TASK
Report each line from the entries in which "action" can be found.

-- Opening Marker --

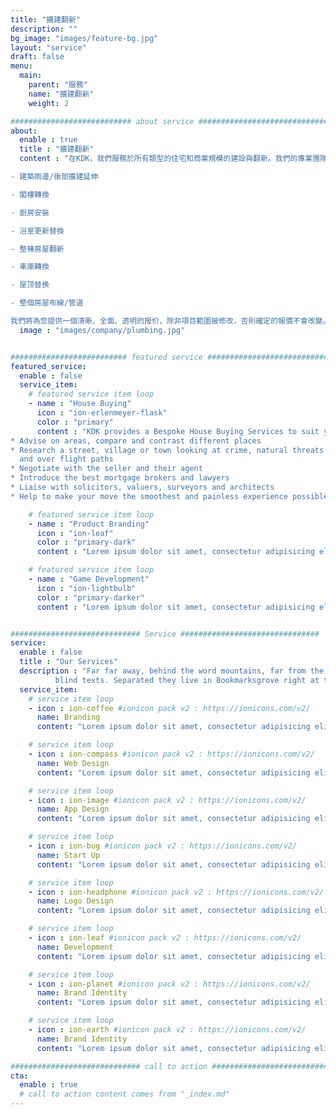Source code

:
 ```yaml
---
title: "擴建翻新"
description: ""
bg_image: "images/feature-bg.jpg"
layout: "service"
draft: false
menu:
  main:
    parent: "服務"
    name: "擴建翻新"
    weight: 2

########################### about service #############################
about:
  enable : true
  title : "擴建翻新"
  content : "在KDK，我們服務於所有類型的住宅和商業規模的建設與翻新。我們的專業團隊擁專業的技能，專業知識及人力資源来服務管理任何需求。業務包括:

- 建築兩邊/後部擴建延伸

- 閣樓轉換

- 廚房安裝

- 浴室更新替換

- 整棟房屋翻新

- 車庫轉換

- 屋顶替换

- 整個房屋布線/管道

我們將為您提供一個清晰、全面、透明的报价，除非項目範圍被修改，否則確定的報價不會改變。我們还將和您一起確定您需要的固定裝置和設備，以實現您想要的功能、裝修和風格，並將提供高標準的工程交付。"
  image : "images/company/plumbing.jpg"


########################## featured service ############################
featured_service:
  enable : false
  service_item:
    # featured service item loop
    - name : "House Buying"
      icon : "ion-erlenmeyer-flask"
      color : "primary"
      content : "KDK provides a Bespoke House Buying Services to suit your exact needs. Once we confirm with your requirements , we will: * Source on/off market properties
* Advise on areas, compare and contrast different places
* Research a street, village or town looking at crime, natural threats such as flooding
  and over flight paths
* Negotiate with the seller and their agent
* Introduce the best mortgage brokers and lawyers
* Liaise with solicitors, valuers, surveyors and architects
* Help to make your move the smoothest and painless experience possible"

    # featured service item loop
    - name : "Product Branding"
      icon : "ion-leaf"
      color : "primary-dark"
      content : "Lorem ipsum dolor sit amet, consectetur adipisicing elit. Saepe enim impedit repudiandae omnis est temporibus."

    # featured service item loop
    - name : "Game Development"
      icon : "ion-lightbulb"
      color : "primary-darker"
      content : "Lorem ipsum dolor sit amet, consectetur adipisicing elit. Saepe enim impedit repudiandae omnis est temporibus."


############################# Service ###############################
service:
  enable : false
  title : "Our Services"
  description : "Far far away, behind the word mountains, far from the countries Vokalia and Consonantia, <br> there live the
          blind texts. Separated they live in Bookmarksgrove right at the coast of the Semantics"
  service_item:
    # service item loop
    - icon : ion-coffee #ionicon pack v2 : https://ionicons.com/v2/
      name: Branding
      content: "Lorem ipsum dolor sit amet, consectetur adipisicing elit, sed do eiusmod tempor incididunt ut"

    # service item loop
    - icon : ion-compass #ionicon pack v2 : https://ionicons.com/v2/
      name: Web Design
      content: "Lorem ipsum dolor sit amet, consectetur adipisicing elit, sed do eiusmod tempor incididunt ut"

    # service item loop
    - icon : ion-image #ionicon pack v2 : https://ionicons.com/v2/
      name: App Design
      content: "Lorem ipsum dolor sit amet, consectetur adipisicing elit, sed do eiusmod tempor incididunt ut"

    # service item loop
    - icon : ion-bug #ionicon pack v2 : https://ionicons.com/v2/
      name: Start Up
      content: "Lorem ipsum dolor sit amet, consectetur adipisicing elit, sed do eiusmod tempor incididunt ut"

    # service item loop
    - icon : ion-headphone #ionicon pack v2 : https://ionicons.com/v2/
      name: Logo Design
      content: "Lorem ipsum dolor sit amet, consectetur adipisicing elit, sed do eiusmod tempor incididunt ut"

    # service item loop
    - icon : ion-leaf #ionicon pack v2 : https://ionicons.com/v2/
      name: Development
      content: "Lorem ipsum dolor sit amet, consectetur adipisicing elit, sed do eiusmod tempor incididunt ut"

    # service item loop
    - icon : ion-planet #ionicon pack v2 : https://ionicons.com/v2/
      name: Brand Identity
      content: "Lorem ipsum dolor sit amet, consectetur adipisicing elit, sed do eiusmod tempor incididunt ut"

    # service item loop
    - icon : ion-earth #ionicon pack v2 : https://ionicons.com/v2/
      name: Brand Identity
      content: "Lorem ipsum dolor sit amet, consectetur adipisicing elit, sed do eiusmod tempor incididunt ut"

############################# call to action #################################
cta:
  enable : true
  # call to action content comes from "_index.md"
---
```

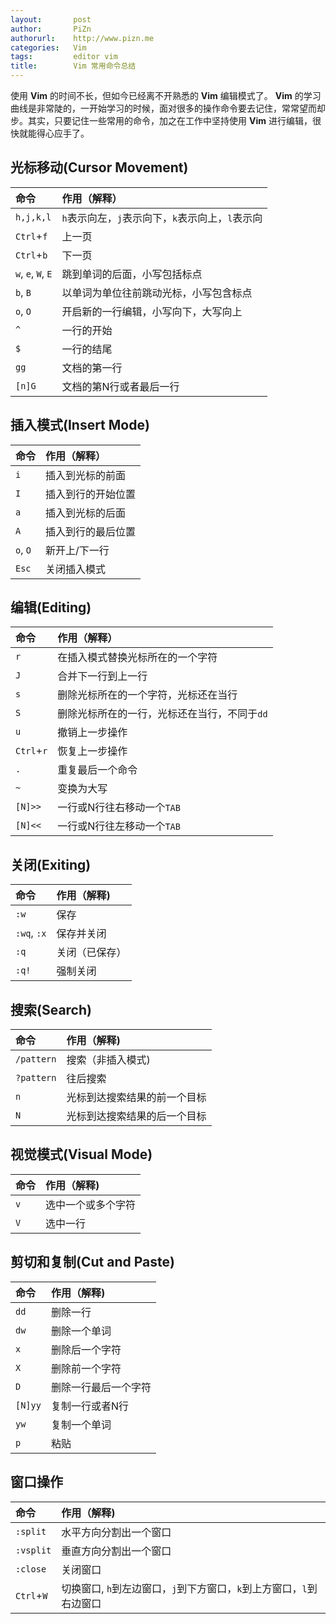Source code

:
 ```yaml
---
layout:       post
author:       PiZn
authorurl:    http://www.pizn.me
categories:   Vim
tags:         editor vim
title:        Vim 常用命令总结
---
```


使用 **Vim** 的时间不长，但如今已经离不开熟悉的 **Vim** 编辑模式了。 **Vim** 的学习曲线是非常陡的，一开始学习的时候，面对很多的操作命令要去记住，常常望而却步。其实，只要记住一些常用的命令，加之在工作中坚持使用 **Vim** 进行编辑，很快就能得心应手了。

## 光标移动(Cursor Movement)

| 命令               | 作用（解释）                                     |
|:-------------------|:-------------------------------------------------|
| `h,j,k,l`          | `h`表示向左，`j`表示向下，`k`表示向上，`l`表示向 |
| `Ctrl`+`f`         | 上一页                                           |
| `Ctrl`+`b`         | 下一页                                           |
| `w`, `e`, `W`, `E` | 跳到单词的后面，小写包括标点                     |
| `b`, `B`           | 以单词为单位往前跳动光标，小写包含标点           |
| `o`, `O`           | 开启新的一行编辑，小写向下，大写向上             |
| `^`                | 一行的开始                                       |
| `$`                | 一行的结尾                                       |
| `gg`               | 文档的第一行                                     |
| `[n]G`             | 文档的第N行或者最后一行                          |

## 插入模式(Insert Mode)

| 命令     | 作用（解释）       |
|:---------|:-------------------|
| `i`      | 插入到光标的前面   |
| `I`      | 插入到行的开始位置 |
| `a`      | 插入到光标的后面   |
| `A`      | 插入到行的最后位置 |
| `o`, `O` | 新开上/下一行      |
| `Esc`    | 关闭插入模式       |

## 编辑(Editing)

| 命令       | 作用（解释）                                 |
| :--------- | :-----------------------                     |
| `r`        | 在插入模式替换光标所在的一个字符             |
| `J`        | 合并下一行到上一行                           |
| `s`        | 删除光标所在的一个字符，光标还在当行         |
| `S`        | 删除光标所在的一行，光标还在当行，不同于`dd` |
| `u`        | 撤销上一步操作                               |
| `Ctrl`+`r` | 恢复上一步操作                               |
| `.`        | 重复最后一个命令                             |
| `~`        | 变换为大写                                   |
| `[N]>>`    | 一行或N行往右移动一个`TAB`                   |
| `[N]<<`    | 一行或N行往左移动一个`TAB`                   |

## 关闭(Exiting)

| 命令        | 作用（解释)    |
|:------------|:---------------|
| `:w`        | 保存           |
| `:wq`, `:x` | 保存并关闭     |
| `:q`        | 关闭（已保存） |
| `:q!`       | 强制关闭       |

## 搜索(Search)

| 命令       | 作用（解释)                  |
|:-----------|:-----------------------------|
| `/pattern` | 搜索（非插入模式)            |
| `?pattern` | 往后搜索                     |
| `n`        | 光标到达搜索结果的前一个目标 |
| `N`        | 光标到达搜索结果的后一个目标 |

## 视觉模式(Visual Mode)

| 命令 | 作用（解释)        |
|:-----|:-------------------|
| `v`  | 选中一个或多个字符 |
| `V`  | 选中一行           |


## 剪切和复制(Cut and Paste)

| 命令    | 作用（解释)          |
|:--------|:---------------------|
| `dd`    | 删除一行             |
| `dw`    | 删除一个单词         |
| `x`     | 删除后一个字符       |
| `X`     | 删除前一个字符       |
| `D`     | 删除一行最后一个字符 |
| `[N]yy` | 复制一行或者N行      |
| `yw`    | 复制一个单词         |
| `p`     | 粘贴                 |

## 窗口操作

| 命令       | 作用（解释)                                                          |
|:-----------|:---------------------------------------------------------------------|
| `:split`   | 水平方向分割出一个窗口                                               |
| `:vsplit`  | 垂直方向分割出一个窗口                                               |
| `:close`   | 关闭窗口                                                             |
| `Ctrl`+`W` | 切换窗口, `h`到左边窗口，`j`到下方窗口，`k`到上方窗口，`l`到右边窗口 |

-- Closing Marker --
-- Opening Marker --

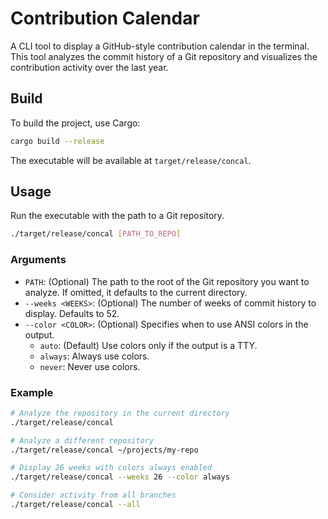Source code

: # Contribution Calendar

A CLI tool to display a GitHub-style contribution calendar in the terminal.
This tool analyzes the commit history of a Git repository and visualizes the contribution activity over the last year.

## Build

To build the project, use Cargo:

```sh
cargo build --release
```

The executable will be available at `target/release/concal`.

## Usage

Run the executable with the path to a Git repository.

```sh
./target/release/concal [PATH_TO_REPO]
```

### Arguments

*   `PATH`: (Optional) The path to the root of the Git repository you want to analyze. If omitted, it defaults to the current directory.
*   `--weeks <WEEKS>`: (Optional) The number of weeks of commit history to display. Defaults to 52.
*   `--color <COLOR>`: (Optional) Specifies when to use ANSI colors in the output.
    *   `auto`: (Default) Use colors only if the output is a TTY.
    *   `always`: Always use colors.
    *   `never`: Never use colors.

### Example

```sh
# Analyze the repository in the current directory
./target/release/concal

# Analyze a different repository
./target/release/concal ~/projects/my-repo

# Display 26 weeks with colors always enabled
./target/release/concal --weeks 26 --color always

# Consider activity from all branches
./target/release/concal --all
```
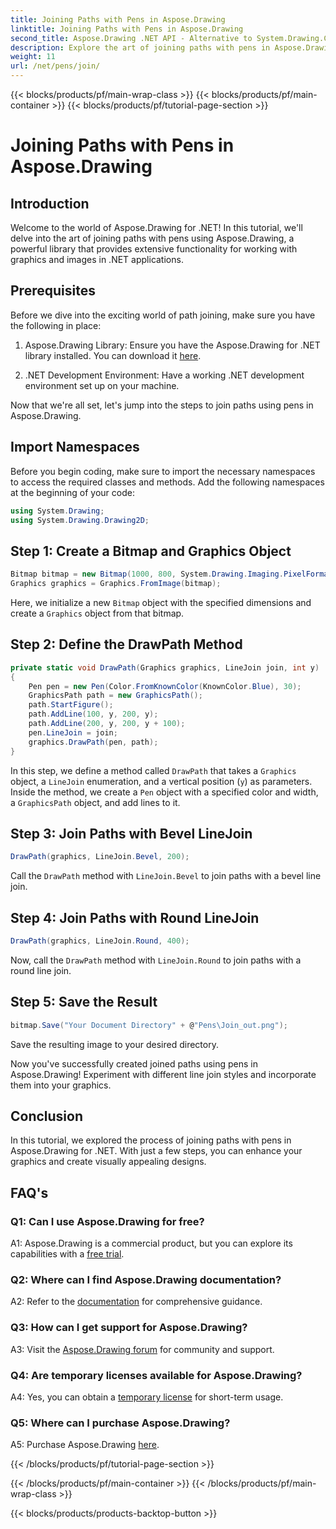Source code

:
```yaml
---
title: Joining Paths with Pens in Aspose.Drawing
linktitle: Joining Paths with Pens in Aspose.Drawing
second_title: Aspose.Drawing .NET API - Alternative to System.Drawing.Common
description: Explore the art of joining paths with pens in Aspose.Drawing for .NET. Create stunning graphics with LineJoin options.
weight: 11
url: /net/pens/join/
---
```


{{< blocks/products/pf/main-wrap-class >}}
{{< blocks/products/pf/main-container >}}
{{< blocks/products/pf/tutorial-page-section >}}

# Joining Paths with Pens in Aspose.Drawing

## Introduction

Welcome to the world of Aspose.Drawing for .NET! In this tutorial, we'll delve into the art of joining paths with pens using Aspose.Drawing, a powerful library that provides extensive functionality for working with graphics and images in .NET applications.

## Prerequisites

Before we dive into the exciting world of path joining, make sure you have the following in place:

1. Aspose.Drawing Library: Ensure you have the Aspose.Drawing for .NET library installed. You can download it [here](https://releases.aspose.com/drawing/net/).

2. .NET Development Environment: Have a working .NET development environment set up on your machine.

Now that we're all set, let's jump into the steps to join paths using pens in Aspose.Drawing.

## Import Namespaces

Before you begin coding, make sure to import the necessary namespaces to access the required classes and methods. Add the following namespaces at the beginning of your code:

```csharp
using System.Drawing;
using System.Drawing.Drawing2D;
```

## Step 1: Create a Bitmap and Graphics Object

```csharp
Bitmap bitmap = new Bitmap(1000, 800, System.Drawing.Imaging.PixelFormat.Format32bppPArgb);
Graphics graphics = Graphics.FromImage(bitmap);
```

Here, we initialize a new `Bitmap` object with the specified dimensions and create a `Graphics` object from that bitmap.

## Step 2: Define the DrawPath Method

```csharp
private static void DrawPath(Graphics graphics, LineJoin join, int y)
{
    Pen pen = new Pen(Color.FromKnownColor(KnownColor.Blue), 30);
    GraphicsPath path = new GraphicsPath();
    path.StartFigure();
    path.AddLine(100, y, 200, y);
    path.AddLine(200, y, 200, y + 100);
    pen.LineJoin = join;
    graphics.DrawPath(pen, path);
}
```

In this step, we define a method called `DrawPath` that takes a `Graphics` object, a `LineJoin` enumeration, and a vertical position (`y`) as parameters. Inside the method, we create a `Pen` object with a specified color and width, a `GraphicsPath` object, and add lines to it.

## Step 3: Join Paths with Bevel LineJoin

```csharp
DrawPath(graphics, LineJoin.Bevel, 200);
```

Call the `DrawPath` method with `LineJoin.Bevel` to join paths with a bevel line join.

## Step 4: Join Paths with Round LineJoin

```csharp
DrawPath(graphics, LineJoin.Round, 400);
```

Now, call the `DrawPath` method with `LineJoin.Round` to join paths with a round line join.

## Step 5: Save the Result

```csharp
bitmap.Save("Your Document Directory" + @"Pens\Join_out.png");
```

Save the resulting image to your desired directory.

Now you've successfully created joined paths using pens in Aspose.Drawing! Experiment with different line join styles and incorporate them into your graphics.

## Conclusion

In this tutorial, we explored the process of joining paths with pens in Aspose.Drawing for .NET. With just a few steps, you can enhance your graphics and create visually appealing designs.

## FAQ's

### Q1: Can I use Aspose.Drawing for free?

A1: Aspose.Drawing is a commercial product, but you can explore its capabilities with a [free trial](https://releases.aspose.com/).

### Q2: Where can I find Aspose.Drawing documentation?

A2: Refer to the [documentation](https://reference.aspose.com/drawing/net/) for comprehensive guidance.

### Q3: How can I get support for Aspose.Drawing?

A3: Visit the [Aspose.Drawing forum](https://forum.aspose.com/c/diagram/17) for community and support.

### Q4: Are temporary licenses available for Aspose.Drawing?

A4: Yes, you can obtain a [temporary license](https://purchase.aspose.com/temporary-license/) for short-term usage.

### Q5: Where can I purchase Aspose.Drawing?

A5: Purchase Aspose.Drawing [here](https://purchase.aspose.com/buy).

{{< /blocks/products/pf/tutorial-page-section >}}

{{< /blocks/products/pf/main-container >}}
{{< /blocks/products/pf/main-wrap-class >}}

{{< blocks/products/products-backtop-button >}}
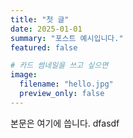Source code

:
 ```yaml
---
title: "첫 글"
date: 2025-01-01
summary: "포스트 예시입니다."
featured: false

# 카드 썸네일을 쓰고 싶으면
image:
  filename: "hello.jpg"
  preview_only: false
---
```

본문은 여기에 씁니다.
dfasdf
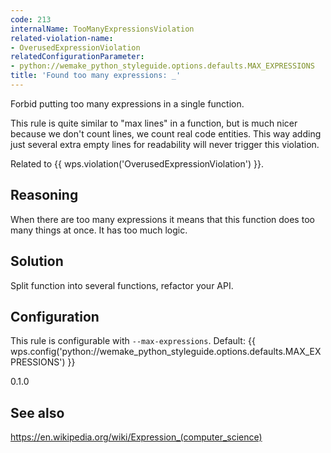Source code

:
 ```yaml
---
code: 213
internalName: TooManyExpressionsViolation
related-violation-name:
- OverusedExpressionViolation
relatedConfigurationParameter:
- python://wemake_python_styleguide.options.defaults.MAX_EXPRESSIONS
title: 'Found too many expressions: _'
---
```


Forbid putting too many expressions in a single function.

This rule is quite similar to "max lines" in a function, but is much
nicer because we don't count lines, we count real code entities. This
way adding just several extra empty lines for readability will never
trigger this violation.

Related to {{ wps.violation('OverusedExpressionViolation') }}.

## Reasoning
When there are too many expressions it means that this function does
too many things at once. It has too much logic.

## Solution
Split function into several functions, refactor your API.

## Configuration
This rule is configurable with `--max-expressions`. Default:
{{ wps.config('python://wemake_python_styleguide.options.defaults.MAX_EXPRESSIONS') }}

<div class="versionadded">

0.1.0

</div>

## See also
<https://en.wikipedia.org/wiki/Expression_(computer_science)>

-- Closing Marker --
-- Opening Marker --

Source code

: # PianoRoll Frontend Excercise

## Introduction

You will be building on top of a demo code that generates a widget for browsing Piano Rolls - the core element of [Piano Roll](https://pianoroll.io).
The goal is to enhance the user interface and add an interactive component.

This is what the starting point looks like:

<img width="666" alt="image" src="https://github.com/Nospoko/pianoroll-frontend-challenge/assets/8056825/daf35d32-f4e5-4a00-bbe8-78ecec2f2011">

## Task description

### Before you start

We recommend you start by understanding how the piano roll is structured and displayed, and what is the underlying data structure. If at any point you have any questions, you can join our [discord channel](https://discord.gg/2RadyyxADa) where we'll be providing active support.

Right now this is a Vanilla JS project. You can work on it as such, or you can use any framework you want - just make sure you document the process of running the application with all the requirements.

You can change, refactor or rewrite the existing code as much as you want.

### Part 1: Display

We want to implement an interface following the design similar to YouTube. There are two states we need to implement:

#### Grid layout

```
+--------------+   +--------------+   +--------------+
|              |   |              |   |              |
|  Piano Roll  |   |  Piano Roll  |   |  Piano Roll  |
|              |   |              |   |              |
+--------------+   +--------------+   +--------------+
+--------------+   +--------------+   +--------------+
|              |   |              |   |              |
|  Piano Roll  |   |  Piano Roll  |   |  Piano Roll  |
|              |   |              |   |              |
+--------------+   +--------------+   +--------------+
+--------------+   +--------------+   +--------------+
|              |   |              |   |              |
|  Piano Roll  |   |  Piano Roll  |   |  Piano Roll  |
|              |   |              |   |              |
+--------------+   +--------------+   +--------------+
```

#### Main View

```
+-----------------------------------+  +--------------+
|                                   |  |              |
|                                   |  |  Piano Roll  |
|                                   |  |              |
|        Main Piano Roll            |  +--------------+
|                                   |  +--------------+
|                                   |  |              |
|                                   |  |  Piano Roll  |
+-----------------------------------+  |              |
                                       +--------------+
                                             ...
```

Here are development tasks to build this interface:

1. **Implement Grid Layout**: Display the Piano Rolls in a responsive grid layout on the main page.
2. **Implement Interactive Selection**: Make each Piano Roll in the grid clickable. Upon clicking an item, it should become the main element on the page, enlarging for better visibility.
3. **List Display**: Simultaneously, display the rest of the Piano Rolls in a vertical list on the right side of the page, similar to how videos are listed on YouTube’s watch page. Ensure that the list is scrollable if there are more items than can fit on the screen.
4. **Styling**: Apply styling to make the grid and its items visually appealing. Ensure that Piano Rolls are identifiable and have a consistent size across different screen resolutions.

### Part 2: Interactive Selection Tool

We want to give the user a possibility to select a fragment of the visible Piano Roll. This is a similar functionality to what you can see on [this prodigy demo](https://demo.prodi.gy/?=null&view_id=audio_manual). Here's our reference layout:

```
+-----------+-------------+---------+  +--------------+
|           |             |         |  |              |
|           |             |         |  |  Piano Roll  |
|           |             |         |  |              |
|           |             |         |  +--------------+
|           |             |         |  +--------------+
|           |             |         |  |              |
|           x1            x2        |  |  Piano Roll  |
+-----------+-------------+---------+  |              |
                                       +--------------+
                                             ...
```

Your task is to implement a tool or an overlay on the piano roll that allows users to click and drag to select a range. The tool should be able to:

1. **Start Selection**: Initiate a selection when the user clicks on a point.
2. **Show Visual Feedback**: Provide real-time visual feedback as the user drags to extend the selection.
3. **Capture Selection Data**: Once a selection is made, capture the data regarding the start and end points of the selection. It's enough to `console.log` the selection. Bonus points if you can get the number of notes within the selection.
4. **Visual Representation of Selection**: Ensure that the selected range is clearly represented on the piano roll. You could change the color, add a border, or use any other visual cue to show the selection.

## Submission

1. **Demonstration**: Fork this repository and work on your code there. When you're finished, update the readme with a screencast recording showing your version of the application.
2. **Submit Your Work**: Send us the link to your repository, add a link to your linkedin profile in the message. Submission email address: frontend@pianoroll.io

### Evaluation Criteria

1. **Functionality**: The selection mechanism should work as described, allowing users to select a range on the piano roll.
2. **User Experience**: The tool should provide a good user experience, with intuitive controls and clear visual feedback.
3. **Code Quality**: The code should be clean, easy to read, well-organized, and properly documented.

-- Closing Marker --

RESPONSE FOR THIS EXERCISE
############################# call to action #################################
  # call to action content comes from "_index.md"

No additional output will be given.